Schauen wir einmal die Seite der Einnahmen an.
Während in der Eurozone 2009 mehrheitlich Deflation oder zumindest Preisstabilität herrschte (das wird nicht an die große Glocke gehängt, um nicht die Wirtschaft „krankzureden“, de facto war es jedoch so), gibt es in Ungarn eine Inflation, also Preissteigerungen. Der IWF hat nämlich Ungarn als eine der Bedingungen seines Stützungspaketes verordnet, seine Einnahmen zu erhöhen.
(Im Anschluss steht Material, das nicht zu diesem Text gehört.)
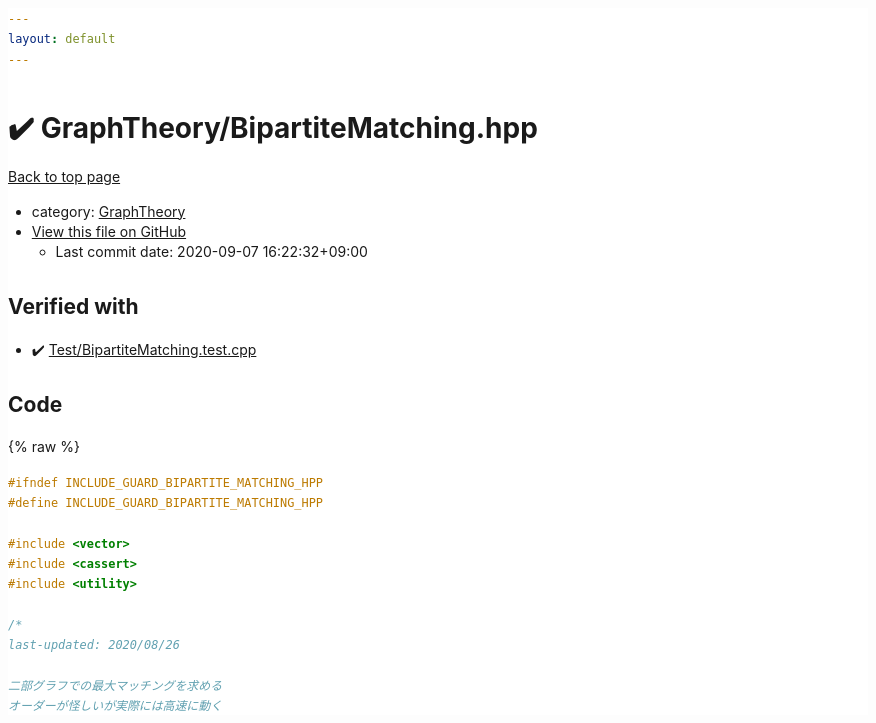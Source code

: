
 ```yaml
---
layout: default
---
```



<script type="text/javascript" async
  src="https://cdnjs.cloudflare.com/ajax/libs/mathjax/2.7.5/MathJax.js?config=TeX-MML-AM_CHTML">
</script>
<script type="text/x-mathjax-config">
  MathJax.Hub.Config({
    TeX: { equationNumbers: { autoNumber: "AMS" }},
    tex2jax: {
      inlineMath: [ ['$','$'] ],
      processEscapes: true
    },
    "HTML-CSS": { matchFontHeight: false },
    displayAlign: "left",
    displayIndent: "2em"
  });
</script>

<script type="text/javascript" src="https://cdnjs.cloudflare.com/ajax/libs/jquery/3.4.1/jquery.min.js"></script>
<script src="https://cdn.jsdelivr.net/npm/jquery-balloon-js@1.1.2/jquery.balloon.min.js" integrity="sha256-ZEYs9VrgAeNuPvs15E39OsyOJaIkXEEt10fzxJ20+2I=" crossorigin="anonymous"></script>
<script type="text/javascript" src="../../assets/js/copy-button.js"></script>
<link rel="stylesheet" href="../../assets/css/copy-button.css" />


# :heavy_check_mark: GraphTheory/BipartiteMatching.hpp

<a href="../../index.html">Back to top page</a>

* category: <a href="../../index.html#f381732df2a59e8e35d7811ba3c2868c">GraphTheory</a>
* <a href="{{ site.github.repository_url }}/blob/master/GraphTheory/BipartiteMatching.hpp">View this file on GitHub</a>
    - Last commit date: 2020-09-07 16:22:32+09:00




## Verified with

* :heavy_check_mark: <a href="../../verify/Test/BipartiteMatching.test.cpp.html">Test/BipartiteMatching.test.cpp</a>


## Code

<a id="unbundled"></a>
{% raw %}
```cpp
#ifndef INCLUDE_GUARD_BIPARTITE_MATCHING_HPP
#define INCLUDE_GUARD_BIPARTITE_MATCHING_HPP

#include <vector>
#include <cassert>
#include <utility>

/*
last-updated: 2020/08/26

二部グラフでの最大マッチングを求める
オーダーが怪しいが実際には高速に動く

```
Also wurden in Ungarn diverse Steuern und Abgaben erhöht, wie z.B. die Mineralölsteuer. Und die Preise stiegen, ohne daß sich Unternehmergewinne oder Gehälter erhöht hätten. Auf gleichbleibende oder sinkende Einnahmen der Bürger wurden also höhere Abgaben verordnet und dadurch die Bevölkerung fest weiter verarmt. Die Zahlungsfähigkeit geht also weiter zurück, was wieder für die Wirtschaft negative Folgen haben wird: der Markt schrumpft.
Als nächstes die Ausgaben.
Da sind zunächst einmal die Staatsangestellten. Beamte, Lehrer, Wissenschaftler, Eisenbahner, Richter, Müllabfuhr usw. dürfen nicht mehr verdienen als bisher, oder werden sogar abgebaut.
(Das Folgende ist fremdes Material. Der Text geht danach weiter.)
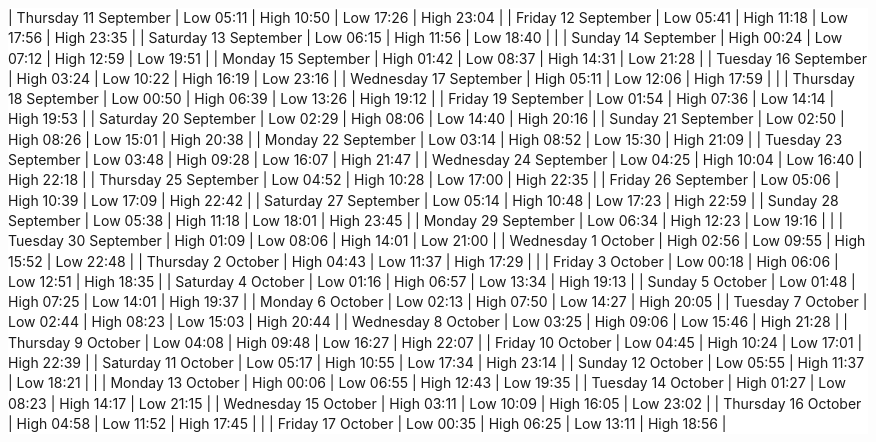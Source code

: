 | Thursday 11 September | Low 05:11 | High 10:50 | Low 17:26 | High 23:04 | 
| Friday 12 September | Low 05:41 | High 11:18 | Low 17:56 | High 23:35 | 
| Saturday 13 September | Low 06:15 | High 11:56 | Low 18:40 |  | 
| Sunday 14 September | High 00:24 | Low 07:12 | High 12:59 | Low 19:51 | 
| Monday 15 September | High 01:42 | Low 08:37 | High 14:31 | Low 21:28 | 
| Tuesday 16 September | High 03:24 | Low 10:22 | High 16:19 | Low 23:16 | 
| Wednesday 17 September | High 05:11 | Low 12:06 | High 17:59 |  | 
| Thursday 18 September | Low 00:50 | High 06:39 | Low 13:26 | High 19:12 | 
| Friday 19 September | Low 01:54 | High 07:36 | Low 14:14 | High 19:53 | 
| Saturday 20 September | Low 02:29 | High 08:06 | Low 14:40 | High 20:16 | 
| Sunday 21 September | Low 02:50 | High 08:26 | Low 15:01 | High 20:38 | 
| Monday 22 September | Low 03:14 | High 08:52 | Low 15:30 | High 21:09 | 
| Tuesday 23 September | Low 03:48 | High 09:28 | Low 16:07 | High 21:47 | 
| Wednesday 24 September | Low 04:25 | High 10:04 | Low 16:40 | High 22:18 | 
| Thursday 25 September | Low 04:52 | High 10:28 | Low 17:00 | High 22:35 | 
| Friday 26 September | Low 05:06 | High 10:39 | Low 17:09 | High 22:42 | 
| Saturday 27 September | Low 05:14 | High 10:48 | Low 17:23 | High 22:59 | 
| Sunday 28 September | Low 05:38 | High 11:18 | Low 18:01 | High 23:45 | 
| Monday 29 September | Low 06:34 | High 12:23 | Low 19:16 |  | 
| Tuesday 30 September | High 01:09 | Low 08:06 | High 14:01 | Low 21:00 | 
| Wednesday 1 October | High 02:56 | Low 09:55 | High 15:52 | Low 22:48 | 
| Thursday 2 October | High 04:43 | Low 11:37 | High 17:29 |  | 
| Friday 3 October | Low 00:18 | High 06:06 | Low 12:51 | High 18:35 | 
| Saturday 4 October | Low 01:16 | High 06:57 | Low 13:34 | High 19:13 | 
| Sunday 5 October | Low 01:48 | High 07:25 | Low 14:01 | High 19:37 | 
| Monday 6 October | Low 02:13 | High 07:50 | Low 14:27 | High 20:05 | 
| Tuesday 7 October | Low 02:44 | High 08:23 | Low 15:03 | High 20:44 | 
| Wednesday 8 October | Low 03:25 | High 09:06 | Low 15:46 | High 21:28 | 
| Thursday 9 October | Low 04:08 | High 09:48 | Low 16:27 | High 22:07 | 
| Friday 10 October | Low 04:45 | High 10:24 | Low 17:01 | High 22:39 | 
| Saturday 11 October | Low 05:17 | High 10:55 | Low 17:34 | High 23:14 | 
| Sunday 12 October | Low 05:55 | High 11:37 | Low 18:21 |  | 
| Monday 13 October | High 00:06 | Low 06:55 | High 12:43 | Low 19:35 | 
| Tuesday 14 October | High 01:27 | Low 08:23 | High 14:17 | Low 21:15 | 
| Wednesday 15 October | High 03:11 | Low 10:09 | High 16:05 | Low 23:02 | 
| Thursday 16 October | High 04:58 | Low 11:52 | High 17:45 |  | 
| Friday 17 October | Low 00:35 | High 06:25 | Low 13:11 | High 18:56 |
Infrastruktur-Investitionen dürfen nicht vom Staat, sondern können nur über weitere Kredite finanziert werden. Damit wächst die Staatsverschuldung.
Gemeinden müssen schauen, wo sie bleiben. Wenn sie ihre Ausgaben nicht aus ihren Einnahmen finanzieren können, müssen sie auf dem Kreditmarkt Schulden aufnehmen, und wo das nicht mehr geht, Konkurs anmelden. Schulen, Kindergärten, Sozialhilfeempfänger, Straßen, Krankenhäuser, Rettungsdienste in der Provinz stehen also auf dem Spiel.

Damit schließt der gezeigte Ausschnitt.